[Stored data]
──────
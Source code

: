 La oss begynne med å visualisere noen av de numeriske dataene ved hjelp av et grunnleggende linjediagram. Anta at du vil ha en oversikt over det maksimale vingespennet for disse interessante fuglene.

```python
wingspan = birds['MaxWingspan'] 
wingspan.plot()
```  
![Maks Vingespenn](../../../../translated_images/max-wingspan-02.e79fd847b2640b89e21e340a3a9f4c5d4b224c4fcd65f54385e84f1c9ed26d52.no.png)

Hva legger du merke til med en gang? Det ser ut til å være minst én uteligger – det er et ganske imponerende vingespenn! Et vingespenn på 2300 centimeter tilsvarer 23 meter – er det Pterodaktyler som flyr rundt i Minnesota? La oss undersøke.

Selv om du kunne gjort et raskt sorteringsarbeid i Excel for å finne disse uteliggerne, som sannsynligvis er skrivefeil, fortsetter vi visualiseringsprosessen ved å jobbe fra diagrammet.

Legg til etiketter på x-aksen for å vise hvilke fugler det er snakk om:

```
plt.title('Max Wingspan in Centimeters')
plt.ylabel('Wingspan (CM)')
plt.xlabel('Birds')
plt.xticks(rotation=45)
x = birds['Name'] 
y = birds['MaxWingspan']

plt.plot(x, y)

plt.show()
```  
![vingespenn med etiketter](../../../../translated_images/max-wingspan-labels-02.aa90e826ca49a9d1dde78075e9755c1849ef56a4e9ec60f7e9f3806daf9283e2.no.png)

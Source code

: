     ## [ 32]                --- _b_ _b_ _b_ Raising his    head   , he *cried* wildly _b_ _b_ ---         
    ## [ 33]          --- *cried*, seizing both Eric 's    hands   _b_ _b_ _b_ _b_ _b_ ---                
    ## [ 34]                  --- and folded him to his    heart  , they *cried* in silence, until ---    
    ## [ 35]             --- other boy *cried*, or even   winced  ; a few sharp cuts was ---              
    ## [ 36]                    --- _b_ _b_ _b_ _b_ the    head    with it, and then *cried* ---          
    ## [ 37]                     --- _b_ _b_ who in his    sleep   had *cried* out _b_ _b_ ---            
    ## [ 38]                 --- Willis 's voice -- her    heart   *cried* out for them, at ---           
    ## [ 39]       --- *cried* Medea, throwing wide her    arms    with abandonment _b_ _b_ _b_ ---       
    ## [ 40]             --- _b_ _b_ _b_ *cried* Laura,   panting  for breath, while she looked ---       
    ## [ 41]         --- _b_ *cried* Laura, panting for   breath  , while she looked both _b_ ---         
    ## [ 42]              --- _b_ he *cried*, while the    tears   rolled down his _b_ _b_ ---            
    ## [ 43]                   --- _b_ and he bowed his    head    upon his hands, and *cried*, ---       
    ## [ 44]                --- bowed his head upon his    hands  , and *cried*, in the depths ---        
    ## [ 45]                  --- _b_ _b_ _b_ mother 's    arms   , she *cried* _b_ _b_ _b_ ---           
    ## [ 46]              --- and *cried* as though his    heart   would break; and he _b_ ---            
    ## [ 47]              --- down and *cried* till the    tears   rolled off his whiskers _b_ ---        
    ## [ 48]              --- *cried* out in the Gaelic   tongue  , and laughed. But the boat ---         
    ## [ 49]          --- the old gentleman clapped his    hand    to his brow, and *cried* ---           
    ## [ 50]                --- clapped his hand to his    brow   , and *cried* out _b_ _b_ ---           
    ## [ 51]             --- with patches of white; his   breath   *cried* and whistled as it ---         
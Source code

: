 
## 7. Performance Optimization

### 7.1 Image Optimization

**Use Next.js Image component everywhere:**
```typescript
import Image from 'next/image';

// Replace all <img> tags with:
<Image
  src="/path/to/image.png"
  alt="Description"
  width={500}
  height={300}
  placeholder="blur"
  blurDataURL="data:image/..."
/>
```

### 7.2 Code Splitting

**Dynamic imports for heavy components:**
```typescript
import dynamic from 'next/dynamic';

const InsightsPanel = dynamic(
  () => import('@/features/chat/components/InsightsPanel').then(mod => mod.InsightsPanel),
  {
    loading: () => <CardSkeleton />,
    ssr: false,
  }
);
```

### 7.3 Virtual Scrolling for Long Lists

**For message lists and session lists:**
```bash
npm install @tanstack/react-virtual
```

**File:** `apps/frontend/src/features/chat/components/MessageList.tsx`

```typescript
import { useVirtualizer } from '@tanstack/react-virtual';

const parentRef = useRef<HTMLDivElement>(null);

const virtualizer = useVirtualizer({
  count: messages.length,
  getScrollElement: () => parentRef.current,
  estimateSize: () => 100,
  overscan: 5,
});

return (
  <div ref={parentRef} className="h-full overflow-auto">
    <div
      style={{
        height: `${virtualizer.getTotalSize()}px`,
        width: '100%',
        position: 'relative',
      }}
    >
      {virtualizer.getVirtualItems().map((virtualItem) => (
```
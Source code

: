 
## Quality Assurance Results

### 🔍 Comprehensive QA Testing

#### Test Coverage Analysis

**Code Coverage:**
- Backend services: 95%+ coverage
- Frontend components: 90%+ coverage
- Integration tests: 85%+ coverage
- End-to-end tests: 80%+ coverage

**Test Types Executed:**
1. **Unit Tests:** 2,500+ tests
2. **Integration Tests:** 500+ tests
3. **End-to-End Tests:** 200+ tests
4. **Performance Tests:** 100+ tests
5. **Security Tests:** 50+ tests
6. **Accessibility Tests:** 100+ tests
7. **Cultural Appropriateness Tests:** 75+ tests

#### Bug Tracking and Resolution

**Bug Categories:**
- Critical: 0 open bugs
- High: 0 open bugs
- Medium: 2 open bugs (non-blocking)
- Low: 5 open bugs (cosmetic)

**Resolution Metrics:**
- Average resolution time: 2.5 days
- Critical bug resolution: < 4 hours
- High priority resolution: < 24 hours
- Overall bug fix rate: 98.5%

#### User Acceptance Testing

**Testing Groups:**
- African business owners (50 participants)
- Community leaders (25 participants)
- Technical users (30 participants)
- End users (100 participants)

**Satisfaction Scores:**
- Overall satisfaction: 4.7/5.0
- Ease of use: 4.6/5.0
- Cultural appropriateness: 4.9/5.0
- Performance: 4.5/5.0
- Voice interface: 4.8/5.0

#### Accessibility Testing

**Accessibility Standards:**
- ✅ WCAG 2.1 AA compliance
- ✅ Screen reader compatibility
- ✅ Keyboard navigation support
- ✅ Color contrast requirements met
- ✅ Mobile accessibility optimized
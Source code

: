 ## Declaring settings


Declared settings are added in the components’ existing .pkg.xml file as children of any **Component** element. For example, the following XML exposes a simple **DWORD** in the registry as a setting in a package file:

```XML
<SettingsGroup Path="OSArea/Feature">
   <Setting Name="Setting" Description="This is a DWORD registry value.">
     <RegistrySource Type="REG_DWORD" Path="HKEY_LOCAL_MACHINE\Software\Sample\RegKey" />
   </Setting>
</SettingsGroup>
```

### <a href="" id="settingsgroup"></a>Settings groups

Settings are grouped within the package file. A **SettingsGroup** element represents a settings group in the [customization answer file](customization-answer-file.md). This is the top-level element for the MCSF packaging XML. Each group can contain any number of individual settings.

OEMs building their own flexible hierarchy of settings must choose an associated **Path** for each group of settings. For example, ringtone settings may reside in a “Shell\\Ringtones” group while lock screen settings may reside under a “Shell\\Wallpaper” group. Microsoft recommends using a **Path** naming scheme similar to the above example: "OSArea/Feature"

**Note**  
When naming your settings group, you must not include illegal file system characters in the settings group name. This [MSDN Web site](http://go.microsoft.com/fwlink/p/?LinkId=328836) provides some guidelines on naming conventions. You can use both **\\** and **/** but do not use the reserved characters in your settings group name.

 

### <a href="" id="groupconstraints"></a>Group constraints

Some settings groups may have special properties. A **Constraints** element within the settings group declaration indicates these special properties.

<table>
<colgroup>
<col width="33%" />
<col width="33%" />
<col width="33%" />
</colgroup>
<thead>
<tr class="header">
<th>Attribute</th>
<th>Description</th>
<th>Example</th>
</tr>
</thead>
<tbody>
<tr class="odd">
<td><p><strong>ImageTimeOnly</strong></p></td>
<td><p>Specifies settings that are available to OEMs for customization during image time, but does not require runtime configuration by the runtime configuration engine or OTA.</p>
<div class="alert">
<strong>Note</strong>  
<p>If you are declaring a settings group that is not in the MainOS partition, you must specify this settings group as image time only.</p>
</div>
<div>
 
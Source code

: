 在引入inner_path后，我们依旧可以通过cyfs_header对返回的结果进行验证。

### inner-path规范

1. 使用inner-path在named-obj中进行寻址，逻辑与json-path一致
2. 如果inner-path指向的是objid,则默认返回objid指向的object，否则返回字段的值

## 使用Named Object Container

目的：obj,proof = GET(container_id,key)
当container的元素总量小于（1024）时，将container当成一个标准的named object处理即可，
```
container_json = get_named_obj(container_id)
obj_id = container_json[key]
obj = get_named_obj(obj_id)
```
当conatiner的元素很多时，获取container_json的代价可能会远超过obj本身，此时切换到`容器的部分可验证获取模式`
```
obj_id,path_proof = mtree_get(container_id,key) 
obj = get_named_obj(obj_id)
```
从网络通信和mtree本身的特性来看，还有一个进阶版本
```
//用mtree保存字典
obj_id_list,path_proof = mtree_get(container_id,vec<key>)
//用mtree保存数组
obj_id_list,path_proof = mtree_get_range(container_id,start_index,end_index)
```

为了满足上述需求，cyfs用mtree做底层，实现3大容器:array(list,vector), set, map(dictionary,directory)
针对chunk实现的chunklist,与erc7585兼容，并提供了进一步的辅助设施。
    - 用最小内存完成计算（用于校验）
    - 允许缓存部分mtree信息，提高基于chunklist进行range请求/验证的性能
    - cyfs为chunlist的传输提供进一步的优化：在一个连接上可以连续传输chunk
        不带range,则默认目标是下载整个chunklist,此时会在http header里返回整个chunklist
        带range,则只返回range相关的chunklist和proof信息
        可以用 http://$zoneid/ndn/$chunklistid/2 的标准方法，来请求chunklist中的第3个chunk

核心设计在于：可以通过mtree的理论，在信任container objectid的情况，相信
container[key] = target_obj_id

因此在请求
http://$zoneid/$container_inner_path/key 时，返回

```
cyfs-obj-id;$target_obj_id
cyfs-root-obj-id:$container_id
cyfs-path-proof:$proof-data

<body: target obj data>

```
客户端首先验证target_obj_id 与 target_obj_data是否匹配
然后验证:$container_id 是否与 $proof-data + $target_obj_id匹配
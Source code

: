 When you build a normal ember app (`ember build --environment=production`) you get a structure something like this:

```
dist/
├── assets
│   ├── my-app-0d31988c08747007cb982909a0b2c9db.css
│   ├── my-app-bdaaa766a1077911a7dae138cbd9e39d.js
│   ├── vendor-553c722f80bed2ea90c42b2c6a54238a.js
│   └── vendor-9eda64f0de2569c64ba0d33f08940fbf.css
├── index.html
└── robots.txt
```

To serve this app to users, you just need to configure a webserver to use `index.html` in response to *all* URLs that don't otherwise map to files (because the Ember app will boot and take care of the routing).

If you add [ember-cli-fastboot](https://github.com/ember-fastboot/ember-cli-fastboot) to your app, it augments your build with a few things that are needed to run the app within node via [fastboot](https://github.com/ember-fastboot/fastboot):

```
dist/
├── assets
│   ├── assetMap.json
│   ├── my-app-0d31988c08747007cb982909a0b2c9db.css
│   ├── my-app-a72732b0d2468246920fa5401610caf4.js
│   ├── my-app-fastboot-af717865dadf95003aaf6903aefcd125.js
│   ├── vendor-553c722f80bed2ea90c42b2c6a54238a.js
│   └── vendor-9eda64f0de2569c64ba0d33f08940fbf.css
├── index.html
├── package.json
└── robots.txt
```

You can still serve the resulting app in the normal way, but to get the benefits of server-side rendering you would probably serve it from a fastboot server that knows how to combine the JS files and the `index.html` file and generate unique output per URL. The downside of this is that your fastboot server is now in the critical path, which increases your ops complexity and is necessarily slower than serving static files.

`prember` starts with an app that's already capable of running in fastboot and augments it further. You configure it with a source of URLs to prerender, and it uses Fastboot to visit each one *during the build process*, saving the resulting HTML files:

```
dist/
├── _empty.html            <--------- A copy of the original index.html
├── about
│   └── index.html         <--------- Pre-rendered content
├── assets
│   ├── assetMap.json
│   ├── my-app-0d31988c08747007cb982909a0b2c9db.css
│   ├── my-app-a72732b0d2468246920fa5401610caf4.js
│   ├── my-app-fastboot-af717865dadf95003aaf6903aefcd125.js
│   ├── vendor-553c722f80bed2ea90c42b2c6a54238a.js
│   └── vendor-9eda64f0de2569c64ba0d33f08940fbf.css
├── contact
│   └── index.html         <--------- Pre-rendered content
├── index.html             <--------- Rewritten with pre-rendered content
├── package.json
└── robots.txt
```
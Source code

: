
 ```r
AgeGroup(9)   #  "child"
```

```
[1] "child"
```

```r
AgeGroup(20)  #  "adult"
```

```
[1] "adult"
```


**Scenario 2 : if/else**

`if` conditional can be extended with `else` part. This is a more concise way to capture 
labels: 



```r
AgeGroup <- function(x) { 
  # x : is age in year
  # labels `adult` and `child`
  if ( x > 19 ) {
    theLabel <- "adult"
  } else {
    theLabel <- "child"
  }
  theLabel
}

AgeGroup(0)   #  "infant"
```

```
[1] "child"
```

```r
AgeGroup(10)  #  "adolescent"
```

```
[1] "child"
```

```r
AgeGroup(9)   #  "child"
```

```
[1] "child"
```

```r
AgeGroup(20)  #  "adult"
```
──────
## [Task to complete]
The answer must be every line of the records that contains the word "rolled".

## [Exercise answer]
    ## [ 42]              --- _b_ he *cried*, while the    tears   rolled down his _b_ _b_ ---            
    ## [ 47]              --- down and *cried* till the    tears   rolled off his whiskers _b_ ---        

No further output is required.